**Required action**
Go through the listing below and gather every line with the word "parents".

________________________________________

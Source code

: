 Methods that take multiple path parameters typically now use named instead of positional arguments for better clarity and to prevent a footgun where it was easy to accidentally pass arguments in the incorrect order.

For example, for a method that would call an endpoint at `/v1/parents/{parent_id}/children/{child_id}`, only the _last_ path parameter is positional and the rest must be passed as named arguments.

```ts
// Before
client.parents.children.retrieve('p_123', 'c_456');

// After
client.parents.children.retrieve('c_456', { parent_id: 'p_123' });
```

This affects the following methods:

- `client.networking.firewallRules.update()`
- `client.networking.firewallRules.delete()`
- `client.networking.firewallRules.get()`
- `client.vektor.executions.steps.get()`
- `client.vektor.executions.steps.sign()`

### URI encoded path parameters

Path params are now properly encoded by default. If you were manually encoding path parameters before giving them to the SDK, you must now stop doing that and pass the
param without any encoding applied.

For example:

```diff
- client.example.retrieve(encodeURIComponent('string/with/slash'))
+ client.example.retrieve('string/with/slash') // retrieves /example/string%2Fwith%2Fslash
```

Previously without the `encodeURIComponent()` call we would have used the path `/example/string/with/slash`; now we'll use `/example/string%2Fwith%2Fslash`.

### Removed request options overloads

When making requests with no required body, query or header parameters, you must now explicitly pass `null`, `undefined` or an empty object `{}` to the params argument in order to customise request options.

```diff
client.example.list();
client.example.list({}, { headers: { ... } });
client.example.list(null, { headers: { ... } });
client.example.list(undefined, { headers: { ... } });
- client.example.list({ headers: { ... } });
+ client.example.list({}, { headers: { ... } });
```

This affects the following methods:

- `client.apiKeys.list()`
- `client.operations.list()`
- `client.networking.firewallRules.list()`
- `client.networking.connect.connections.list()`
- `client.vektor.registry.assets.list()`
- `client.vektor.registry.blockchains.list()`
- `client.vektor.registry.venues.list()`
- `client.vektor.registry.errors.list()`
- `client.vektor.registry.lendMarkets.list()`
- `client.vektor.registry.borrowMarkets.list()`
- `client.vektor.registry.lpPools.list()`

________________________________________

**Task answer**
For example, for a method that would call an endpoint at `/v1/parents/{parent_id}/children/{child_id}`, only the _last_ path parameter is positional and the rest must be passed as named arguments.
client.parents.children.retrieve('p_123', 'c_456');
client.parents.children.retrieve('c_456', { parent_id: 'p_123' });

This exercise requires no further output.